No pude contenerme y le pregunté lo que más me interesaba saber en ese momento: Y usted, don Vir, ¿me creyó? El hombre puso el bulto de periódicos sobre el banco alto donde a veces lo veo sentado, y se me quedó mirando. ¿Que si le creí? No sólo eso: me hizo recordar mis años de mozo en la carbonería. Fue el primer trabajo que tuve aquí. Debo haber tenido como doce o trece años.

Traté de imaginármelo a esa edad, obviamente recién llegado a la capital. Como no pude, al menos quise saber de qué parte de la República había venido: Del mismo sitio de donde vienen muchos: del hambre, de la necesidad de conseguir un trabajo y también para escapar de los cuerazos que me daba mi padre por cualquier motivo. Cómo estaría la cosa que mi mamacita me aconsejó que me viniera a México y buscara a Leopoldo, un primo suyo, dueño de una carbonería, a ver si me ocupaba.

III

Lo vi amargado, sin duda por el recuerdo de la separación. Para distraerlo dije lo primero se se me ocurrió: ¡Lástima! Ya casi no existe esa clase de negocios, y si los hay nada más se encuentran en las colonias alejadas.

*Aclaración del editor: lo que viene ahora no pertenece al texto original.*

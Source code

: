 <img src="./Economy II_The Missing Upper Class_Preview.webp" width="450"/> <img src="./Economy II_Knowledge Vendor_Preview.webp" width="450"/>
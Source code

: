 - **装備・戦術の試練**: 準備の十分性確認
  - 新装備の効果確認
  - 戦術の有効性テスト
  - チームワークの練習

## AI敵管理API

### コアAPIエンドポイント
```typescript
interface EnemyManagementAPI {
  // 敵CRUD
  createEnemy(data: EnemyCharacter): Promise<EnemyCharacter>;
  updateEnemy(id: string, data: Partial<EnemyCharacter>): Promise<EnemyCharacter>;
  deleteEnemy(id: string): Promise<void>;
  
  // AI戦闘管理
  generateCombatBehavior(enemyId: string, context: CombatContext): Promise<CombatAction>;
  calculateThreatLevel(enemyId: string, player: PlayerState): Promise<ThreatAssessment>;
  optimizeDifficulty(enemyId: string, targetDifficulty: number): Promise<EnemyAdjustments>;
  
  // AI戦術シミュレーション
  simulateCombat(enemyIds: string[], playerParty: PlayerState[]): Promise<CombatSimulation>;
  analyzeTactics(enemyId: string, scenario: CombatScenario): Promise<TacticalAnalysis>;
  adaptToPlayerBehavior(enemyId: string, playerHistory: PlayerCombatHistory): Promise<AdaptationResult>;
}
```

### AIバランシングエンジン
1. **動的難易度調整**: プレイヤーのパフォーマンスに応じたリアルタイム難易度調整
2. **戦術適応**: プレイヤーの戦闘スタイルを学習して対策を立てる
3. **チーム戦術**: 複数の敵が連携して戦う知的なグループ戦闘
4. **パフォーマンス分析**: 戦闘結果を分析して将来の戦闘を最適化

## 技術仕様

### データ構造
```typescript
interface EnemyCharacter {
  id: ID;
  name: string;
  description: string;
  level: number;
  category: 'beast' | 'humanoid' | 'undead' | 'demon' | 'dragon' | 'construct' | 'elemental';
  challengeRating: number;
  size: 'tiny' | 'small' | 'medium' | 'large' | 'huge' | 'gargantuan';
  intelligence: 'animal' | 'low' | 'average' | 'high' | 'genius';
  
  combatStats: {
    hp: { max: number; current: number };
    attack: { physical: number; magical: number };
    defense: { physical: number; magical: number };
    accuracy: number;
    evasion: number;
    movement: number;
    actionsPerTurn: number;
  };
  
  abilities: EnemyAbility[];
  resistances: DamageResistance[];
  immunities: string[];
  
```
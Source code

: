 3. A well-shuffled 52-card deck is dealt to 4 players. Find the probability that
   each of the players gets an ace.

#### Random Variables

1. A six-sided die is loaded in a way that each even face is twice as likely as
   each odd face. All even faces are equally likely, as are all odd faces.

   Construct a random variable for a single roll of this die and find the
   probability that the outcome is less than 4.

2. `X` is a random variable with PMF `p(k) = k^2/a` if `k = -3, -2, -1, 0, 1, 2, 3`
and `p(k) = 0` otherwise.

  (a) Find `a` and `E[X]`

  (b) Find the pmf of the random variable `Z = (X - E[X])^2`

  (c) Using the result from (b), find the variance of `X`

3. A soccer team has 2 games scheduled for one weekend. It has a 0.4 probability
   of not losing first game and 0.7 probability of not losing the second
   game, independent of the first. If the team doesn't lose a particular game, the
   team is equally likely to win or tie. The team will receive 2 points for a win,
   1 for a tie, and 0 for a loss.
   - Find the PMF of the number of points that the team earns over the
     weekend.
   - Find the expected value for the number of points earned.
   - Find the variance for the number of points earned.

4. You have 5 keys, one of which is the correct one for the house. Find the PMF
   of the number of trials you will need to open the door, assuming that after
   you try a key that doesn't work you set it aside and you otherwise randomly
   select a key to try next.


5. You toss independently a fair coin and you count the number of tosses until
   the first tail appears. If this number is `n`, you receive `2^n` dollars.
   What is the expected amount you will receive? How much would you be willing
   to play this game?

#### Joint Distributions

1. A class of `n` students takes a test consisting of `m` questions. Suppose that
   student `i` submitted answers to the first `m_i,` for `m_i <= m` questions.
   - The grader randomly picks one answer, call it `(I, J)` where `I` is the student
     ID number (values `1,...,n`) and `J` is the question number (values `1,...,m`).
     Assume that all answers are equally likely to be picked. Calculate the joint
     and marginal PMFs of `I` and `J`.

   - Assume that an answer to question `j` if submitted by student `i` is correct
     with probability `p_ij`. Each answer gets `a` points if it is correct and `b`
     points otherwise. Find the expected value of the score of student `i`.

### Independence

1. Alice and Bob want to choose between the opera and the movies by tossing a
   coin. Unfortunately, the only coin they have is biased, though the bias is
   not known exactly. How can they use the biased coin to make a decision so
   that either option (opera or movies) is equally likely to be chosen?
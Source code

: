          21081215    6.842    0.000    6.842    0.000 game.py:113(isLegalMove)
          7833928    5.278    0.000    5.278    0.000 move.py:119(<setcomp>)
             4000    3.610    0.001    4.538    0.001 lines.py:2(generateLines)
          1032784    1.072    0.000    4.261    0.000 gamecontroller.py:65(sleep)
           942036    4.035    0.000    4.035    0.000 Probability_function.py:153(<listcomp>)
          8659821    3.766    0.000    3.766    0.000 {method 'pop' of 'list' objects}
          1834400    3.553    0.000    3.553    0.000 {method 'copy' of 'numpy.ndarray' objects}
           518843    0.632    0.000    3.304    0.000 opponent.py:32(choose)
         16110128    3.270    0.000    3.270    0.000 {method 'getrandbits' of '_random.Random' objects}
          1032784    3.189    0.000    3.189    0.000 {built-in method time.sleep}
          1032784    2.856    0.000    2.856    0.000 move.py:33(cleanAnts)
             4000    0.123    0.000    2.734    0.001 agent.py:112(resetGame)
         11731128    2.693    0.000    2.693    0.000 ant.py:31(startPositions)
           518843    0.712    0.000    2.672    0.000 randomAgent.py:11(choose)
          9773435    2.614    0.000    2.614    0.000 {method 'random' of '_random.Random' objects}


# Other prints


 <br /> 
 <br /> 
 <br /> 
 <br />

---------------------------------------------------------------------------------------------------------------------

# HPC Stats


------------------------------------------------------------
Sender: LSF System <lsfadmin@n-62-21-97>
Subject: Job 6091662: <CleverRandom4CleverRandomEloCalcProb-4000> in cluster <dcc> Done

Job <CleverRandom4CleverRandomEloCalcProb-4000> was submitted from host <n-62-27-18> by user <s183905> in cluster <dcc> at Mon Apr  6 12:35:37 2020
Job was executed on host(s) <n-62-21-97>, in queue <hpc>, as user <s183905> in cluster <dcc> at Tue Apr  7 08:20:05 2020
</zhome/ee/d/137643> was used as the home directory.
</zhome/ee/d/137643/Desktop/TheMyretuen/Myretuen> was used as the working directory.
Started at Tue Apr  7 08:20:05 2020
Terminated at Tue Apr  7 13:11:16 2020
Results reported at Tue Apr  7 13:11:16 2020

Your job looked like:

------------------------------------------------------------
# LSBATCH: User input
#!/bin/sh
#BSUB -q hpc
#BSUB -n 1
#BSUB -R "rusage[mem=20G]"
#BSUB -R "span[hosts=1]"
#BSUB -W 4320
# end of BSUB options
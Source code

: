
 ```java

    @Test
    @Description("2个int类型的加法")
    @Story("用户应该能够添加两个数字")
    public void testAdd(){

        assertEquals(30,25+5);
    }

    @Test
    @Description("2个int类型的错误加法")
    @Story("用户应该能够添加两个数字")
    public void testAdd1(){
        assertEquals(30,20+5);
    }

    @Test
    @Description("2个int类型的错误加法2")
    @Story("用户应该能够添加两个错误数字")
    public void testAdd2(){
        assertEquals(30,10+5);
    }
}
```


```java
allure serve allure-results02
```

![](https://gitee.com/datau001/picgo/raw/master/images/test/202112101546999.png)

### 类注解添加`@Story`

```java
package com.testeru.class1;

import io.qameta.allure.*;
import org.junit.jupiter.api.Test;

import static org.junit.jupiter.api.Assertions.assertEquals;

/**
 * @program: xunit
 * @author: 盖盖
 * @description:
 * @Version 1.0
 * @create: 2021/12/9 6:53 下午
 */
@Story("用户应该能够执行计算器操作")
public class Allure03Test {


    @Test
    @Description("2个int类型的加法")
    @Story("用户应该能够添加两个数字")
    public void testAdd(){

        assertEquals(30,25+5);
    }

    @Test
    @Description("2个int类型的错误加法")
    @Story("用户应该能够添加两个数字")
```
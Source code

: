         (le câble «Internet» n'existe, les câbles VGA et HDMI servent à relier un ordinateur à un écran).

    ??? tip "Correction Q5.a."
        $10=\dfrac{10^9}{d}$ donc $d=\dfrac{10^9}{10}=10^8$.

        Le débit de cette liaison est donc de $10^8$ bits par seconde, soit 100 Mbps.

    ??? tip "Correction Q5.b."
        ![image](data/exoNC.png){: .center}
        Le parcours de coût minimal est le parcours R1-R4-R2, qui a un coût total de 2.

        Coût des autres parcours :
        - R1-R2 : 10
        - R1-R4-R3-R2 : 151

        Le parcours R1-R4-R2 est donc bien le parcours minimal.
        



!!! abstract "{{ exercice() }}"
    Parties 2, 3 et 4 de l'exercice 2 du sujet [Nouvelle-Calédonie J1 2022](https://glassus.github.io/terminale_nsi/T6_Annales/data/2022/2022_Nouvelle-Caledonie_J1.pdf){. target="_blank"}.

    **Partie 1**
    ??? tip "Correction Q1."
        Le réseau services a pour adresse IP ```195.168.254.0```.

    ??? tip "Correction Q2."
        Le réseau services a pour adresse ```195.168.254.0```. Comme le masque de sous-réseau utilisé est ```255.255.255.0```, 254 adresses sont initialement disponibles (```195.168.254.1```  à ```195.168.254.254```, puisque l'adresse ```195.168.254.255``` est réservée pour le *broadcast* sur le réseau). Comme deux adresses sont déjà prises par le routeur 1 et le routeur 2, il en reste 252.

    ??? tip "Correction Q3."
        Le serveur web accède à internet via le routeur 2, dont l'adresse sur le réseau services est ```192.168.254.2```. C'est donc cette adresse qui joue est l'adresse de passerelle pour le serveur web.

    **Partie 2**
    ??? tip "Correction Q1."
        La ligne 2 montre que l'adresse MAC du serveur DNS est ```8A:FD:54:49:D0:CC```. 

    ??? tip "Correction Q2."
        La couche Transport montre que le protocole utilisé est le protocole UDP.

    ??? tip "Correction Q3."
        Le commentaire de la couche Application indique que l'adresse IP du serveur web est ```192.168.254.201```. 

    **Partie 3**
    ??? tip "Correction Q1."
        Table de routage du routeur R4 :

Don Vir levantó la cabeza: “Mi carbonería estaba bien ubicada, en Tlatilco, pero el local era muy pequeño, con las paredes renegridas. Lo peor es que no tenía ventana, sólo una entrada protegida por una cortina metálica. Esa cueva oscura era mi centro de trabajo y mi casa. Leopoldo, con quien no sé qué tipo de parentesco llevo, se negó a alquilarme una pieza. Cuando tenía una necesidad usaba el sanitario del mercado y los domingos, mientras mi patrón hacía cuentas, iba a desmugrarme al Oasis, unos baños públicos bien baratos. Tenía que apurarme para volver antes de las tres, hora en que Leopoldo me dejaba solo en la carbonería sin más diversión que sentarme en el quicio a comerme mis tacos y a ver a la gente que pasaba.”

El tono de don Vir me autorizó a tocar un asunto más personal: Su madre ¿sabía las condiciones en que estaba viviendo? El tono de mi amigo se hizo grave y lejano: No, no. Cuando salí de mi casa ella me prohibió que le escribiera. Si mi padre sabía dónde estaba hubiera venido para llevarme a patadas de regreso al pueblo.

Aún no comprendía adónde esperaba llegar don Vir con sus revelaciones. Sin necesidad de preguntárselo, él me lo aclaró en pocas palabras: “No se imagina cuánto hubiera dado entonces por comunicarme con mi madre. A veces, acostado encima de los costales, le platicaba mis cosas, algunas eran mentira: por ejemplo que ya tenía muchos amigos. Pero ¿cuáles y a qué hora iba a verlos? Los únicos que me acompañaban, sobre todo en las noches –cuando me atemorizaba tanto la oscuridad–, eran los ratones, y por eso bendecía su existencia... ¿Sabe? No me gusta hablar de cosas tan tristes. Con usted hice una excepción porque sé que me entiende.”

Una pareja llegó al puesto y aproveché para despedirme de don Vir: algunas veces mi lector, siempre mi amigo.